Ah, but before we begin out peaceful meditation, allow me to gently castigate, for just a moment, anyone who has ever complained about stuff in our Fair City and then went to the polls and reelected EVERY incumbent running to EVERY position. If you don't like stuff, the way to get it to change is to vote for NEW people, not to reelect the SAME people. Also, for anyone reading who didn't vote (which is two thirds of Walthamians): you must now shut up your piehole because you have no right to complain about anything ever. The only 'new' person who we have on City Council is Carlos Vidal (whom I supported wholeheartedly in his campaign) and the only reason Carlos had an 'open' at-large seat for which to run is that Tom Stanley gave up his seat to run for mayor.
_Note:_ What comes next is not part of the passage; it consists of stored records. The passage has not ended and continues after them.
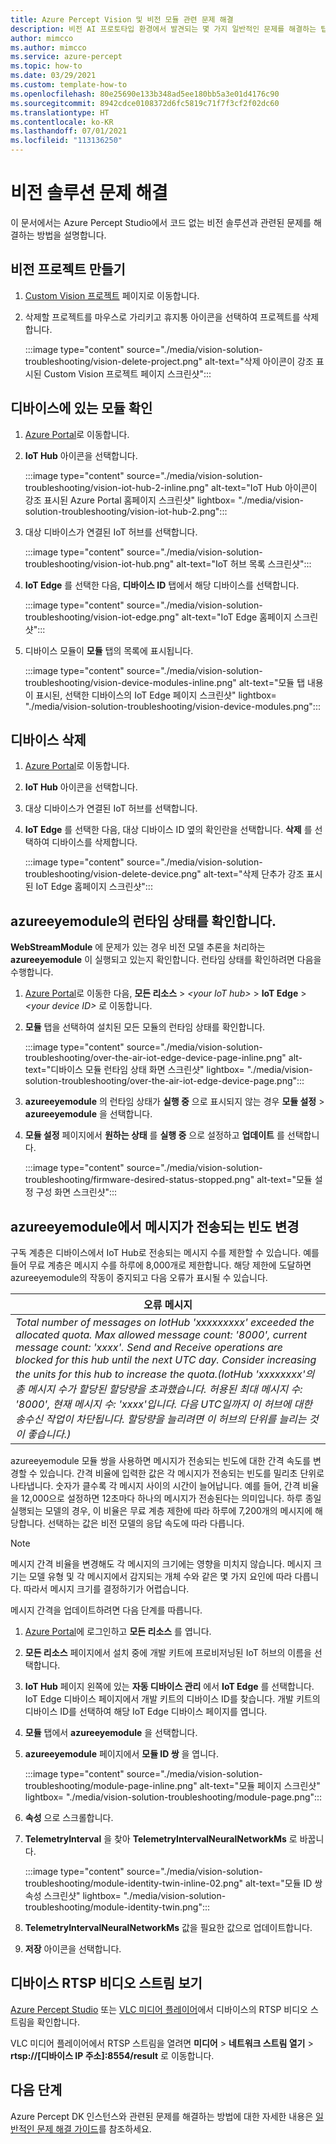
 ```yaml
---
title: Azure Percept Vision 및 비전 모듈 관련 문제 해결
description: 비전 AI 프로토타입 환경에서 발견되는 몇 가지 일반적인 문제를 해결하는 팁을 확인합니다.
author: mimcco
ms.author: mimcco
ms.service: azure-percept
ms.topic: how-to
ms.date: 03/29/2021
ms.custom: template-how-to
ms.openlocfilehash: 80e25690e133b348ad5ee180bb5a3e01d4176c90
ms.sourcegitcommit: 8942cdce0108372d6fc5819c71f7f3cf2f02dc60
ms.translationtype: HT
ms.contentlocale: ko-KR
ms.lasthandoff: 07/01/2021
ms.locfileid: "113136250"
---
```

# <a name="vision-solution-troubleshooting"></a>비전 솔루션 문제 해결

이 문서에서는 Azure Percept Studio에서 코드 없는 비전 솔루션과 관련된 문제를 해결하는 방법을 설명합니다.

## <a name="delete-a-vision-project"></a>비전 프로젝트 만들기

1. [Custom Vision 프로젝트](https://www.customvision.ai/projects) 페이지로 이동합니다.

1. 삭제할 프로젝트를 마우스로 가리키고 휴지통 아이콘을 선택하여 프로젝트를 삭제합니다.

    :::image type="content" source="./media/vision-solution-troubleshooting/vision-delete-project.png" alt-text="삭제 아이콘이 강조 표시된 Custom Vision 프로젝트 페이지 스크린샷":::

## <a name="check-which-modules-are-on-a-device"></a>디바이스에 있는 모듈 확인

1. [Azure Portal](https://portal.azure.com/?feature.canmodifystamps=true&Microsoft_Azure_Iothub=aduprod&microsoft_azure_marketplace_ItemHideKey=Microsoft_Azure_ADUHidden#home)로 이동합니다.

1. **IoT Hub** 아이콘을 선택합니다.

    :::image type="content" source="./media/vision-solution-troubleshooting/vision-iot-hub-2-inline.png" alt-text="IoT Hub 아이콘이 강조 표시된 Azure Portal 홈페이지 스크린샷" lightbox= "./media/vision-solution-troubleshooting/vision-iot-hub-2.png":::

1. 대상 디바이스가 연결된 IoT 허브를 선택합니다.

    :::image type="content" source="./media/vision-solution-troubleshooting/vision-iot-hub.png" alt-text="IoT 허브 목록 스크린샷":::

1. **IoT Edge** 를 선택한 다음, **디바이스 ID** 탭에서 해당 디바이스를 선택합니다.

    :::image type="content" source="./media/vision-solution-troubleshooting/vision-iot-edge.png" alt-text="IoT Edge 홈페이지 스크린샷":::

1. 디바이스 모듈이 **모듈** 탭의 목록에 표시됩니다.

    :::image type="content" source="./media/vision-solution-troubleshooting/vision-device-modules-inline.png" alt-text="모듈 탭 내용이 표시된, 선택한 디바이스의 IoT Edge 페이지 스크린샷" lightbox= "./media/vision-solution-troubleshooting/vision-device-modules.png":::

## <a name="delete-a-device"></a>디바이스 삭제

1. [Azure Portal](https://portal.azure.com/?feature.canmodifystamps=true&Microsoft_Azure_Iothub=aduprod&microsoft_azure_marketplace_ItemHideKey=Microsoft_Azure_ADUHidden#home)로 이동합니다.

1. **IoT Hub** 아이콘을 선택합니다.

1. 대상 디바이스가 연결된 IoT 허브를 선택합니다.

1. **IoT Edge** 를 선택한 다음, 대상 디바이스 ID 옆의 확인란을 선택합니다. **삭제** 를 선택하여 디바이스를 삭제합니다.

    :::image type="content" source="./media/vision-solution-troubleshooting/vision-delete-device.png" alt-text="삭제 단추가 강조 표시된 IoT Edge 홈페이지 스크린샷":::

## <a name="check-the-runtime-status-of-azureeyemodule"></a>azureeyemodule의 런타임 상태를 확인합니다.

**WebStreamModule** 에 문제가 있는 경우 비전 모델 추론을 처리하는 **azureeyemodule** 이 실행되고 있는지 확인합니다. 런타임 상태를 확인하려면 다음을 수행합니다.

1. [Azure Portal](https://portal.azure.com/?feature.canmodifystamps=true&Microsoft_Azure_Iothub=aduprod&microsoft_azure_marketplace_ItemHideKey=Microsoft_Azure_ADUHidden#home)로 이동한 다음, **모든 리소스** >  *\<your IoT hub>*  > **IoT Edge** >  *\<your device ID>* 로 이동합니다. 
1. **모듈** 탭을 선택하여 설치된 모든 모듈의 런타임 상태를 확인합니다.

   :::image type="content" source="./media/vision-solution-troubleshooting/over-the-air-iot-edge-device-page-inline.png" alt-text="디바이스 모듈 런타임 상태 화면 스크린샷" lightbox= "./media/vision-solution-troubleshooting/over-the-air-iot-edge-device-page.png":::

1. **azureeyemodule** 의 런타임 상태가 **실행 중** 으로 표시되지 않는 경우 **모듈 설정** > **azureeyemodule** 을 선택합니다. 
1. **모듈 설정** 페이지에서 **원하는 상태** 를 **실행 중** 으로 설정하고 **업데이트** 를 선택합니다.

    :::image type="content" source="./media/vision-solution-troubleshooting/firmware-desired-status-stopped.png" alt-text="모듈 설정 구성 화면 스크린샷":::

## <a name="change-how-often-messages-are-sent-from-the-azureeyemodule"></a>azureeyemodule에서 메시지가 전송되는 빈도 변경

구독 계층은 디바이스에서 IoT Hub로 전송되는 메시지 수를 제한할 수 있습니다. 예를 들어 무료 계층은 메시지 수를 하루에 8,000개로 제한합니다. 해당 제한에 도달하면 azureeyemodule의 작동이 중지되고 다음 오류가 표시될 수 있습니다.

|오류 메시지|
|------|
|*Total number of messages on IotHub 'xxxxxxxxx' exceeded the allocated quota. Max allowed message count: '8000', current message count: 'xxxx'. Send and Receive operations are blocked for this hub until the next UTC day. Consider increasing the units for this hub to increase the quota.(IotHub 'xxxxxxxx'의 총 메시지 수가 할당된 할당량을 초과했습니다. 허용된 최대 메시지 수: '8000', 현재 메시지 수: 'xxxx'입니다. 다음 UTC일까지 이 허브에 대한 송수신 작업이 차단됩니다. 할당량을 늘리려면 이 허브의 단위를 늘리는 것이 좋습니다.)*|

azureeyemodule 모듈 쌍을 사용하면 메시지가 전송되는 빈도에 대한 간격 속도를 변경할 수 있습니다. 간격 비율에 입력한 값은 각 메시지가 전송되는 빈도를 밀리초 단위로 나타냅니다. 숫자가 클수록 각 메시지 사이의 시간이 늘어납니다. 예를 들어, 간격 비율을 12,000으로 설정하면 12초마다 하나의 메시지가 전송된다는 의미입니다. 하루 종일 실행되는 모델의 경우, 이 비율은 무료 계층 제한에 따라 하루에 7,200개의 메시지에 해당합니다. 선택하는 값은 비전 모델의 응답 속도에 따라 다릅니다.

> [!NOTE]
> 메시지 간격 비율을 변경해도 각 메시지의 크기에는 영향을 미치지 않습니다. 메시지 크기는 모델 유형 및 각 메시지에서 감지되는 개체 수와 같은 몇 가지 요인에 따라 다릅니다. 따라서 메시지 크기를 결정하기가 어렵습니다.

메시지 간격을 업데이트하려면 다음 단계를 따릅니다.

1. [Azure Portal](https://ms.portal.azure.com/?feature.canmodifystamps=true&Microsoft_Azure_Iothub=aduprod#home)에 로그인하고 **모든 리소스** 를 엽니다.

1. **모든 리소스** 페이지에서 설치 중에 개발 키트에 프로비저닝된 IoT 허브의 이름을 선택합니다.

1. **IoT Hub** 페이지 왼쪽에 있는 **자동 디바이스 관리** 에서 **IoT Edge** 를 선택합니다. IoT Edge 디바이스 페이지에서 개발 키트의 디바이스 ID를 찾습니다. 개발 키트의 디바이스 ID를 선택하여 해당 IoT Edge 디바이스 페이지를 엽니다.

1. **모듈** 탭에서 **azureeyemodule** 을 선택합니다.

1. **azureeyemodule** 페이지에서 **모듈 ID 쌍** 을 엽니다.

    :::image type="content" source="./media/vision-solution-troubleshooting/module-page-inline.png" alt-text="모듈 페이지 스크린샷" lightbox= "./media/vision-solution-troubleshooting/module-page.png":::

1. **속성** 으로 스크롤합니다.
1. **TelemetryInterval** 을 찾아 **TelemetryIntervalNeuralNetworkMs** 로 바꿉니다.

    :::image type="content" source="./media/vision-solution-troubleshooting/module-identity-twin-inline-02.png" alt-text="모듈 ID 쌍 속성 스크린샷" lightbox= "./media/vision-solution-troubleshooting/module-identity-twin.png":::

1. **TelemetryIntervalNeuralNetworkMs** 값을 필요한 값으로 업데이트합니다.

1. **저장** 아이콘을 선택합니다.

## <a name="view-device-rtsp-video-stream"></a>디바이스 RTSP 비디오 스트림 보기

[Azure Percept Studio](./how-to-view-video-stream.md) 또는 [VLC 미디어 플레이어](https://www.videolan.org/vlc/index.html)에서 디바이스의 RTSP 비디오 스트림을 확인합니다.

VLC 미디어 플레이어에서 RTSP 스트림을 열려면 **미디어** > **네트워크 스트림 열기** > **rtsp://[디바이스 IP 주소]:8554/result** 로 이동합니다.

## <a name="next-steps"></a>다음 단계

Azure Percept DK 인스턴스와 관련된 문제를 해결하는 방법에 대한 자세한 내용은 [일반적인 문제 해결 가이드](./troubleshoot-dev-kit.md)를 참조하세요. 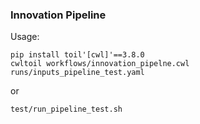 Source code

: ### Innovation Pipeline

Usage:
```
pip install toil'[cwl]'==3.8.0
cwltoil workflows/innovation_pipelne.cwl runs/inputs_pipeline_test.yaml
```
or
```
test/run_pipeline_test.sh
```
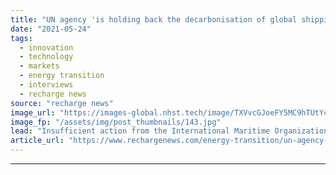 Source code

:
 ```yaml
---
title: "UN agency 'is holding back the decarbonisation of global shipping', says industry expert"
date: "2021-05-24"
tags: 
  - innovation
  - technology
  - markets
  - energy transition
  - interviews
  - recharge news
source: "recharge news"
image_url: "https://images-global.nhst.tech/image/TXVvcGJoeFY5MC9hTUtYcGdJSnVLbTFlOVpwbk5VbWJVQzAwemFWOVlEaz0=/nhst/binary/8626329f6918405418f6424e026e85a0"
image_fp: "/assets/img/post_thumbnails/143.jpg"
lead: "Insufficient action from the International Maritime Organization is preventing shipping companies from developing clean fuels strategies, says Tristan Smith"
article_url: "https://www.rechargenews.com/energy-transition/un-agency-is-holding-back-the-decarbonisation-of-global-shipping-says-industry-expert/2-1-1014792"
---
```


---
Wake up, Waltham.
Back to the matter at hand: the elementary schools in Waltham have had a growing disparity in enrollment. Humor me, for a moment, as I illustrate with a simplified model: we have six boxes with Legos in them. Two of the boxes have so many Legos (more than 500 pieces!) that we can't fit the lids on the boxes. One of the boxes has one-third fewer Lego bricks than the two that are overflowing. The other two boxes have some room in them, although not as much room as the two-thirds full box. How do we get to where we can put the lids on the overflowing boxes? Anyone?
We have looked at adding a smaller, kind of temporary, box outside next to the overflowing Lego box. That didn't work for many reasons. We have looked at some empty boxes that are around the city and discovered that one was in pretty bad shape and was allowed to fall further into disrepair because no one took care of it. We found that another box is now being used for the Lego People to live in. We discovered that it costs a lot of money to build a brand new Lego box and that we will likely be spending a lot of money for a very big Lego box for the big kids.
After three years and lots of very costly studies and lots meetings and NIMBYism and accusations of racism and hand-wringing, all of which has led to inaction, we finally get a Superintendent who is dedicated to addressing the issue. In fact, he has instilled ACCOUNTABILITY and TIMELINES, which are shocking things indeed to the City that likes to kick an issue down the road until it becomes a crisis.
[A brief aside: some stalwart volunteers and friends have a litmus test for bringing volunteers onto their Board. The only people whom they will consider are those who "Get shit done." I am so very thankful that we have a GSD Superintendent as a replacement for the "Needs more Data and Further Review" Superintendent.]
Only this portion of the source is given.